* _DATA TO USE_
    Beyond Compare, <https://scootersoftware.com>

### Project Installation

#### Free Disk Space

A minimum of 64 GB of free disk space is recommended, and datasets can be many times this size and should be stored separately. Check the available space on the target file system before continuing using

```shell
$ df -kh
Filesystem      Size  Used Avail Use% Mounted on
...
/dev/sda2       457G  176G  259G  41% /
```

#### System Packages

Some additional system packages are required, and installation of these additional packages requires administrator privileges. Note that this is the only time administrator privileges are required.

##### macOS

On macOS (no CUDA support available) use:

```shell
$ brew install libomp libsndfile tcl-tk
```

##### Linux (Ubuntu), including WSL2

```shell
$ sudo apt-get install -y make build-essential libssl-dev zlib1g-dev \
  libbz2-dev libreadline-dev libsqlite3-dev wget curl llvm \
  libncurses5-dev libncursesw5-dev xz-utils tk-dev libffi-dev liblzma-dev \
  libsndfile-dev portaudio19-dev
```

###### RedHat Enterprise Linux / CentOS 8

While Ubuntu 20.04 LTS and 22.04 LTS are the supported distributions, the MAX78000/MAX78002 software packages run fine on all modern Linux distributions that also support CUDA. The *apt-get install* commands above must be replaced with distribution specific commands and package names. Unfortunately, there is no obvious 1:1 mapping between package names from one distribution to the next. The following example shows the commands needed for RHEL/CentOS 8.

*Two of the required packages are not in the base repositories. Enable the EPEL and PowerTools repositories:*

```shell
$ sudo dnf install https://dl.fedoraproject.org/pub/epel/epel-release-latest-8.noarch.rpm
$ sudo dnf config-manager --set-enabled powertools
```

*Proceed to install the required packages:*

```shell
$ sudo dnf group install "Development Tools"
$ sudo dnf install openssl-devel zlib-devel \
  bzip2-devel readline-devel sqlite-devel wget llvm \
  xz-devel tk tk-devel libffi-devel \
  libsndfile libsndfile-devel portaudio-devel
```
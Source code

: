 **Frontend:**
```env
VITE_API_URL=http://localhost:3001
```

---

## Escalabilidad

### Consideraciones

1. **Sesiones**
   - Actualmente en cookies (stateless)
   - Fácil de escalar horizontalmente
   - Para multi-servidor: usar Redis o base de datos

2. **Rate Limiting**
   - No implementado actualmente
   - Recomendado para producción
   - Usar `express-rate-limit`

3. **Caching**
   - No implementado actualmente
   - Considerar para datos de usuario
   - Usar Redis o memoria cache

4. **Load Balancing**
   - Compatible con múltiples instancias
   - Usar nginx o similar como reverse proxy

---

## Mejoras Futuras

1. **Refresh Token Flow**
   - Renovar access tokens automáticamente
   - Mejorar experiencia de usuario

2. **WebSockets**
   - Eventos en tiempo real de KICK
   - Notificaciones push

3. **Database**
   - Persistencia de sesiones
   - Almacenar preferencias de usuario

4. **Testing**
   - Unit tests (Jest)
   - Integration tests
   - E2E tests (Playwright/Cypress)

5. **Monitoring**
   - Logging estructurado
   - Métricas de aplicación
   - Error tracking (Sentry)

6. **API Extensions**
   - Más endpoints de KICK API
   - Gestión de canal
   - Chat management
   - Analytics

==

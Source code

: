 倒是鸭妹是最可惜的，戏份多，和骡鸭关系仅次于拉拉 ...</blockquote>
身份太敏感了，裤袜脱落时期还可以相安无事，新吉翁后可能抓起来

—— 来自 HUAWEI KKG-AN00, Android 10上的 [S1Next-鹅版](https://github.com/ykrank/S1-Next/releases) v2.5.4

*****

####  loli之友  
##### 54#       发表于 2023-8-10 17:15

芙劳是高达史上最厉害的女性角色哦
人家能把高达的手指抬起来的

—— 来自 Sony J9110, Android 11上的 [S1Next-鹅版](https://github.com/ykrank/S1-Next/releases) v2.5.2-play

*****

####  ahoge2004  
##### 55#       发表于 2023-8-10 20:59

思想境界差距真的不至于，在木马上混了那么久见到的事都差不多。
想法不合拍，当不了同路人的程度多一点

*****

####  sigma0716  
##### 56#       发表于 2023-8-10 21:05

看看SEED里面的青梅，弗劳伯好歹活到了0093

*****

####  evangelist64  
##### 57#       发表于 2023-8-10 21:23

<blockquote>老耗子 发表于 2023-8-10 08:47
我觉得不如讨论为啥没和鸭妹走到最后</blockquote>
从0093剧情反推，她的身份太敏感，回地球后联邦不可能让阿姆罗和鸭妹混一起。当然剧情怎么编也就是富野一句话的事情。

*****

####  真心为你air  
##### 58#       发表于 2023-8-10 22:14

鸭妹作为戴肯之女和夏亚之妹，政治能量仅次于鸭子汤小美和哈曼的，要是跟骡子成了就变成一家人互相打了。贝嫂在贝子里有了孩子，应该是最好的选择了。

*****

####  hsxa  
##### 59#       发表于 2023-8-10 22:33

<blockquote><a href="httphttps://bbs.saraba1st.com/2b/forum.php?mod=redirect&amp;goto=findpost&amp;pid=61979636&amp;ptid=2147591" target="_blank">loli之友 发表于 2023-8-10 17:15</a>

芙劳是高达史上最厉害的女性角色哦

...

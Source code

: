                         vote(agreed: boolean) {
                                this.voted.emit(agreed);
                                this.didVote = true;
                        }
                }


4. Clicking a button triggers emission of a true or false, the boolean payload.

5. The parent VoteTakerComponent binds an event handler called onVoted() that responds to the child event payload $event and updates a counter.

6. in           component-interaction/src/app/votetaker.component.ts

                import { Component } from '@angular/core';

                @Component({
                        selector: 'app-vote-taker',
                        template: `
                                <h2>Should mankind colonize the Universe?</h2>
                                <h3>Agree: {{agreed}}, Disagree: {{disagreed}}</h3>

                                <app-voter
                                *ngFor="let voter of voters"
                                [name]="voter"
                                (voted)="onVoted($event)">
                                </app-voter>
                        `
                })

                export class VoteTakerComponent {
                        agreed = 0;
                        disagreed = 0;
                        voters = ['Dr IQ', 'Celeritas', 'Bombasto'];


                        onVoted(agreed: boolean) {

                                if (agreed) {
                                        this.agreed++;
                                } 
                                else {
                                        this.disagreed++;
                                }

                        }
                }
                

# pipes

* _REQUIREMENT_
Give the number of lines in this material that include the string "sudo", with no other text.

* _RESULT OF THIS EXERCISE_
5